(Source texts of formatted documents)
※ ※ ※

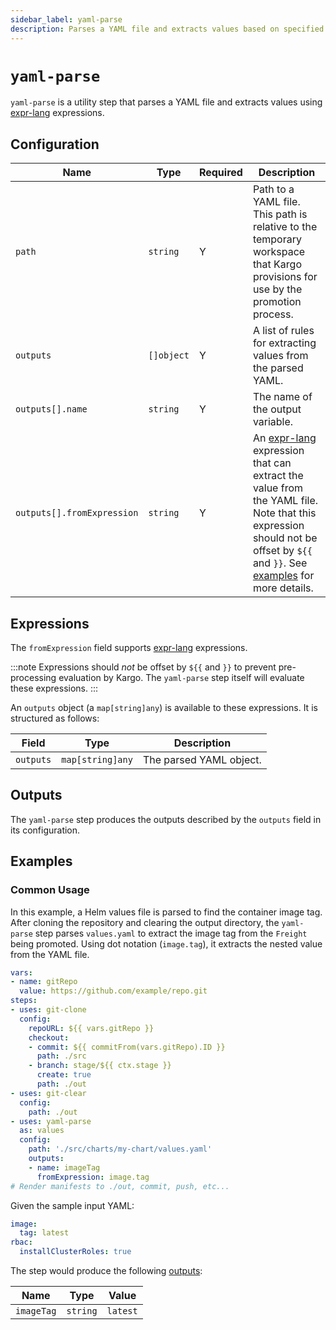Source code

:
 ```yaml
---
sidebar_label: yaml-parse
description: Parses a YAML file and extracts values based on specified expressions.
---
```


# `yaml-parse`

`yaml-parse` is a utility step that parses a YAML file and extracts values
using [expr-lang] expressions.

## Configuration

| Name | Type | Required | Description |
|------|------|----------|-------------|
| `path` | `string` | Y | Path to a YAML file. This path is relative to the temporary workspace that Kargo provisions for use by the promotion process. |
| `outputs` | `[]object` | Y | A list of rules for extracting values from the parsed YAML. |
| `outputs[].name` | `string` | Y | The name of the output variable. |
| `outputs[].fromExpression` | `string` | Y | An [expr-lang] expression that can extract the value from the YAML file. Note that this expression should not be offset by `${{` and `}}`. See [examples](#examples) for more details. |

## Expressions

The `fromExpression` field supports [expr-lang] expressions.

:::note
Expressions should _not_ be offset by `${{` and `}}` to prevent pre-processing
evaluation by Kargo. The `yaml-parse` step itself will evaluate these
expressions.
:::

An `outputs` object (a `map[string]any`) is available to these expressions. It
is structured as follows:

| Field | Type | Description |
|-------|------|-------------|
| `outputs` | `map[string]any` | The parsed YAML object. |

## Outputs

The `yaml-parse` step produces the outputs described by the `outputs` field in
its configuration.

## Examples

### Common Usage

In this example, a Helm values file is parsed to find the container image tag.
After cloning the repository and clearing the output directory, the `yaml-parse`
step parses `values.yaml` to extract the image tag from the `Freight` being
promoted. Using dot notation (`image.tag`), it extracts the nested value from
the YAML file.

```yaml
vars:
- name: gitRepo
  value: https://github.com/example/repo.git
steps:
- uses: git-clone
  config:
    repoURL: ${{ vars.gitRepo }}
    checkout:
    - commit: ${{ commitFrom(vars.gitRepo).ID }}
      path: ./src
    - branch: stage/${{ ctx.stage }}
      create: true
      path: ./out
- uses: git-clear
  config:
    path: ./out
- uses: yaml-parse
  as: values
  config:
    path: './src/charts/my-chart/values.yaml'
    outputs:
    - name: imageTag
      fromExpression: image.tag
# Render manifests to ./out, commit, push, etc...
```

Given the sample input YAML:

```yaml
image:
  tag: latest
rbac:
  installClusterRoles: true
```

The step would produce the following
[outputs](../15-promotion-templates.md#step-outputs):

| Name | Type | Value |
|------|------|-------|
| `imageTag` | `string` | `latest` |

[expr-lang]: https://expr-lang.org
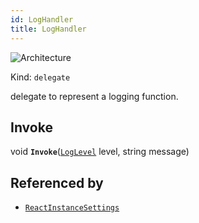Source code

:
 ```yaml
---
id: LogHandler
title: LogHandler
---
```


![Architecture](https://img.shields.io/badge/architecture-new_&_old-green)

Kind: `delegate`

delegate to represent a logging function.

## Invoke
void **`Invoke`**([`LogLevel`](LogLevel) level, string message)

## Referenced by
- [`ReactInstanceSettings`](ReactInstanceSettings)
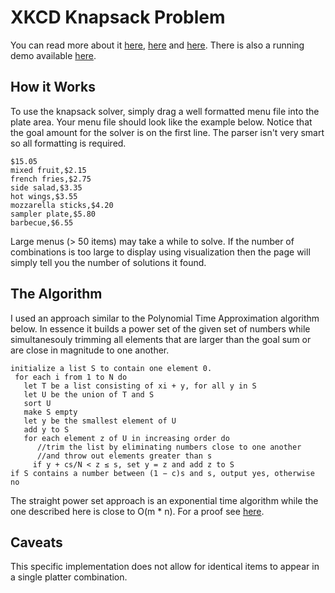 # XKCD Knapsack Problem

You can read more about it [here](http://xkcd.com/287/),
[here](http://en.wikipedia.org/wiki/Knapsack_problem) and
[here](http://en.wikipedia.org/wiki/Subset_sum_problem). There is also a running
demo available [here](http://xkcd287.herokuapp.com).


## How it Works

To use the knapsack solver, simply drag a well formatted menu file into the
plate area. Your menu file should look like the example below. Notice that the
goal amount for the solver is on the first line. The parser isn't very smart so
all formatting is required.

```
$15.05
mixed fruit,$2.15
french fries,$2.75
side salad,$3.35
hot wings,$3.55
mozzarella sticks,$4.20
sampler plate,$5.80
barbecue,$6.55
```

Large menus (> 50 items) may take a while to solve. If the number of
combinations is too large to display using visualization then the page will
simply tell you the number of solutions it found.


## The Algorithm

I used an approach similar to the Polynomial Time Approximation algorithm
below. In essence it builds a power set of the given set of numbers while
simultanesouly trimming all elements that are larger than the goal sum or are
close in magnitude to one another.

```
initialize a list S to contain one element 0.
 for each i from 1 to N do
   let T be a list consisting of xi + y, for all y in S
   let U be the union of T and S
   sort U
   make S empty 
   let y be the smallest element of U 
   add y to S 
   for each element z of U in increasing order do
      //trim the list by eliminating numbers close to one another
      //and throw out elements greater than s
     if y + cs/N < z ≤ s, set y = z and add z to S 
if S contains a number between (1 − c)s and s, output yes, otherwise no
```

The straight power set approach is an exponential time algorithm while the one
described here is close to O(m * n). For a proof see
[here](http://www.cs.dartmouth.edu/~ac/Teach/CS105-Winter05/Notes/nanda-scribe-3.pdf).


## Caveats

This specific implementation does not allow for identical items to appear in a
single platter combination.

※ ※ ※

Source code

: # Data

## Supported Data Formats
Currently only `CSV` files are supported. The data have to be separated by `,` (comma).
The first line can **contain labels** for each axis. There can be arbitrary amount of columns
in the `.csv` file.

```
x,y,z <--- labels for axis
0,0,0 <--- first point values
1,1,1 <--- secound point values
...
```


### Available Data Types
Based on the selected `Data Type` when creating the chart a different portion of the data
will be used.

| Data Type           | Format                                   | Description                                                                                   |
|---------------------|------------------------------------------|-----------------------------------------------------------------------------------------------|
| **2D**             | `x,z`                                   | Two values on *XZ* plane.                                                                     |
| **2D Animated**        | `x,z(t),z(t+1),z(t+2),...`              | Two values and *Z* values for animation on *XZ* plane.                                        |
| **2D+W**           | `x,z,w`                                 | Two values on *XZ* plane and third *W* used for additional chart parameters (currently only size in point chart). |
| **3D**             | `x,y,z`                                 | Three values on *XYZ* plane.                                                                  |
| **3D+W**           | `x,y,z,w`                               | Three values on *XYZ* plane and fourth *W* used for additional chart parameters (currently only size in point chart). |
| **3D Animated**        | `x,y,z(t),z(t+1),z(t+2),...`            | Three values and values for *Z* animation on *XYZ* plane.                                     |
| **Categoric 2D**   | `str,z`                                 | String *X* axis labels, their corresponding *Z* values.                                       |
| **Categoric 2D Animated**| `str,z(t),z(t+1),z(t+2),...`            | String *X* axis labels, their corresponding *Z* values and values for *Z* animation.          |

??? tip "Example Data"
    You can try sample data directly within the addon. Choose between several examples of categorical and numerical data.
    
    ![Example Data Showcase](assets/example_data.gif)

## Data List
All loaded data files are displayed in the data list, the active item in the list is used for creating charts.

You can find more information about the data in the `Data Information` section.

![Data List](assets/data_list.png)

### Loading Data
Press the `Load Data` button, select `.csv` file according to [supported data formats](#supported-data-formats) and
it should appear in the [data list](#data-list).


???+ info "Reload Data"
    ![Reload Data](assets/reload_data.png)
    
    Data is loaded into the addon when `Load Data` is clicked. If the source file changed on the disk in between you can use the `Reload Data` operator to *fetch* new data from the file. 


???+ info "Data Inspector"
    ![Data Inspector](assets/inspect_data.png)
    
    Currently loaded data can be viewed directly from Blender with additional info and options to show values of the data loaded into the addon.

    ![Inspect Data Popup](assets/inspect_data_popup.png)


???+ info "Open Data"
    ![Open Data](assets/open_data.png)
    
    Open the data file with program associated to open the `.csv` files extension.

※ ※ ※

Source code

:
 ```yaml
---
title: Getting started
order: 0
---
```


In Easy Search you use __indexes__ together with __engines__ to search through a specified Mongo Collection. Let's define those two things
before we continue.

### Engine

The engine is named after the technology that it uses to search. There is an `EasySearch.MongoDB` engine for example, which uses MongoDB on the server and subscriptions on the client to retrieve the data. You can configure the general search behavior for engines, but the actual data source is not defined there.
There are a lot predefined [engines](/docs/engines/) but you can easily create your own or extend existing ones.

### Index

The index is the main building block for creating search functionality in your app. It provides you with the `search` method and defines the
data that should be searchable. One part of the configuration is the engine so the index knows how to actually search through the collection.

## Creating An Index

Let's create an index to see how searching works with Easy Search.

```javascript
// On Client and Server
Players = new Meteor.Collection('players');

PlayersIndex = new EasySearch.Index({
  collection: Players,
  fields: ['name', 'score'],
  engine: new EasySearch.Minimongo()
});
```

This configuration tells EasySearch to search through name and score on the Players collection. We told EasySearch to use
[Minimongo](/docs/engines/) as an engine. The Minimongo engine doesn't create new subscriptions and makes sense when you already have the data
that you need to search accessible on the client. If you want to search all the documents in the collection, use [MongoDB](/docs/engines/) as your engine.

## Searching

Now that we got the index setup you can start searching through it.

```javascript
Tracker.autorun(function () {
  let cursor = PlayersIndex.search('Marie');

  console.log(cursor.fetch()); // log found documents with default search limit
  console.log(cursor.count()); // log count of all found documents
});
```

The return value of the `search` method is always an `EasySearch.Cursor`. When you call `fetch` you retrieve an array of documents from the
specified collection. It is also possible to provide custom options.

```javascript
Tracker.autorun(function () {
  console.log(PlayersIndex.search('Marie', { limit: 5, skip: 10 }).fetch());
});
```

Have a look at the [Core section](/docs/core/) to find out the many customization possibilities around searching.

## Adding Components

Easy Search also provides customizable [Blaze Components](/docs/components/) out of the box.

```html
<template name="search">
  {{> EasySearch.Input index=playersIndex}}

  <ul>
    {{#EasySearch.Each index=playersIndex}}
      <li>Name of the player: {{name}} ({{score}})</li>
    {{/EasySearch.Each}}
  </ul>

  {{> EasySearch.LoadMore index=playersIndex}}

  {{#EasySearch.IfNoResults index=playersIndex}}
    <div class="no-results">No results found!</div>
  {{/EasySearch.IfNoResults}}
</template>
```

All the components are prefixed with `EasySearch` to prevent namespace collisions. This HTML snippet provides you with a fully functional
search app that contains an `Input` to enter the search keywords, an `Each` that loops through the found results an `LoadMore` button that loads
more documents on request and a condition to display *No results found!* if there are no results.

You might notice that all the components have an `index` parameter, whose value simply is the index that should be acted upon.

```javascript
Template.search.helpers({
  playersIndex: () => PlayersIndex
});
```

※ ※ ※

The required output is every line above from the one with "corresponding *Z* values." down to the one with "## Data List", restated word for word, ends included.

| **Categoric 2D**   | `str,z`                                 | String *X* axis labels, their corresponding *Z* values.                                       |
| **Categoric 2D Animated**| `str,z(t),z(t+1),z(t+2),...`            | String *X* axis labels, their corresponding *Z* values and values for *Z* animation.          |

??? tip "Example Data"
    You can try sample data directly within the addon. Choose between several examples of categorical and numerical data.
    
    ![Example Data Showcase](assets/example_data.gif)

## Data List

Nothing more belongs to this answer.